Adieu à Michel Serres

Publication : 03/06/2019  |  15:42  |  Auteur : Jean Dionis

J’ai failli dire « Adiu, Michel » comme un dernier clin d’œil malicieux à ton patriotisme du Sud-Ouest.

Mais je te connais assez pour savoir que ta patrie linguistique, ton combat et tes amours littéraires, c’est la langue Française……j’ai encore en mémoire ta réponse cinglante alors que je te proposais d’être le parrain de notre festival municipal, le très célèbre Pruneau show.

« Jamais ! »  m’avais-tu répondu, sèchement ;  « Jamais ? mais pourquoi ? » avais-je résisté.  Et la sentence définitive tomba « parce que ton nom de festival est franchement nul, Jean, du franglais de bas étage …. » 

Pour Michel, pas question de badiner ni avec le Français, ni avec la  signature d’Agen.

Pour reprendre un peu la surprise totale de Charles Péguy devant les vertus théologales, la science encyclopédique de Michel, cela ne m’étonne guère. C’est tout simplement, l’excellence et le talent Agenais portés jusqu’à cette pointe rare et incandescente que l’on appelle le génie.

Son optimisme, sa bonne humeur communicative, son humour gascon, cela ne m’étonne pas non plus. Après tout, il marche dans les pas des meilleurs d’entre nous se ralliant au panache blanc d’Henri de Navarre et de Nérac…   

Ce qui m’étonne, ce qui me bouleverse, chez Michel, c’est la fierté d’être Agenais, cette fidélité agenaise à toute épreuve d’un adolescent qui quitta Agen à dix-huit ans pour préparer l’Ecole Navale et aller vers les sommets atteints dans son parcours de vie et qui n’y revint, en tant qu’adulte, que ponctuellement et brièvement.
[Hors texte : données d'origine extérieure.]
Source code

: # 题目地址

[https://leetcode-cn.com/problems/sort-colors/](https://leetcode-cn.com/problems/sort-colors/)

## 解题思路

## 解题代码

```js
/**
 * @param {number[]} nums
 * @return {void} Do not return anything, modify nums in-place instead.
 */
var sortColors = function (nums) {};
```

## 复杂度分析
Michel Serres a vécu comme citoyen d’Agen et comme citoyen du Monde. Cette double citoyenneté, voilà ce qui m’étonne et me bouleverse…

Depuis l’annonce de son décès, je lis avec fierté et tristesse les réactions de ses pairs, académiciens, philosophes, penseurs et je partage avec eux leur analyse de l’œuvre considérable de Michel Serres. 
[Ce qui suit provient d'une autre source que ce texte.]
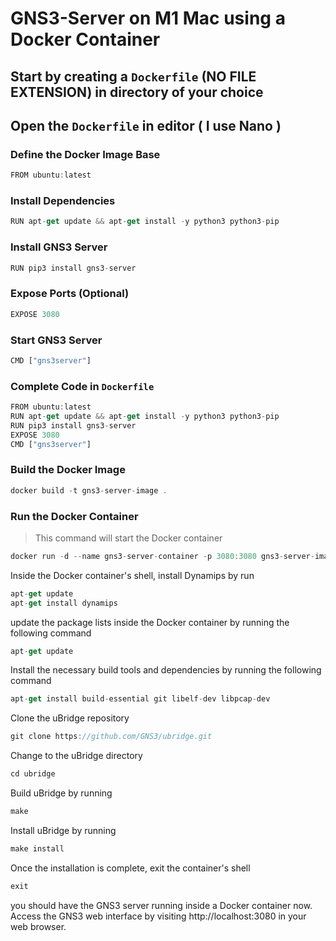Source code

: # GNS3-Server on M1 Mac using a Docker Container

## Start by creating a `Dockerfile` (NO FILE EXTENSION) in directory of your choice 

## Open the `Dockerfile` in editor ( I use Nano ) 


### Define the Docker Image Base 
```js
FROM ubuntu:latest
```

### Install Dependencies
```js
RUN apt-get update && apt-get install -y python3 python3-pip
```

### Install GNS3 Server
```js
RUN pip3 install gns3-server
```

### Expose Ports (Optional)
```js
EXPOSE 3080
```

### Start GNS3 Server
```js
CMD ["gns3server"]
```
### Complete Code in `Dockerfile`
```js
FROM ubuntu:latest
RUN apt-get update && apt-get install -y python3 python3-pip
RUN pip3 install gns3-server
EXPOSE 3080
CMD ["gns3server"]
```

### Build the Docker Image
```js
docker build -t gns3-server-image .
```

### Run the Docker Container
> This command will start the Docker container
```js
docker run -d --name gns3-server-container -p 3080:3080 gns3-server-image
```

 Inside the Docker container's shell, install Dynamips by run
 ```js
apt-get update
apt-get install dynamips
```

update the package lists inside the Docker container by running the following command
```js
apt-get update
```

Install the necessary build tools and dependencies by running the following command
```js
apt-get install build-essential git libelf-dev libpcap-dev
```

Clone the uBridge repository
```js
git clone https://github.com/GNS3/ubridge.git
```

Change to the uBridge directory
```js
cd ubridge
```

Build uBridge by running
```js
make
```


Install uBridge by running
```js
make install
```


Once the installation is complete, exit the container's shell
```js
exit
```



you should have the GNS3 server running inside a Docker container now. 
Access the GNS3 web interface by visiting http://localhost:3080 in your web browser.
Oui, Michel est un géant de l’histoire des Sciences et, plus largement, du discours sur les sciences, de l’épistémologie et plus spécialement des sciences de la communication. La profondeur de sa pensée lui a fait comprendre, bien avant tout le monde, qu’Internet changeait tout et ce fut la naissance de la Petite Poucette, formidable parabole des transformations en cours chez l’homme numérique.

Oui, Michel, avec « le contrat naturel », a participé aux fondements de la pensée écologiste. Mais, il l’a toujours fait avec un optimisme raisonnable, en défendant toujours le présent (et l’avenir…..) contre  les zélateurs du passé, en nous épargnant à la fois les vieux oncles ronchons (« c’était mieux avant »……tu parles !) et les prophètes de malheur et de fin du monde.

Toute cette œuvre de Michel Serres, depuis samedi soir, elle est devenue le bien commun des citoyens du monde.    

Mais, pour nous, Agenais, Michel Serres nous parle de manière privilégiée de l’identité Agenaise.

Michel nous rappelle qu’elle est indissociablement culturelle et géographique.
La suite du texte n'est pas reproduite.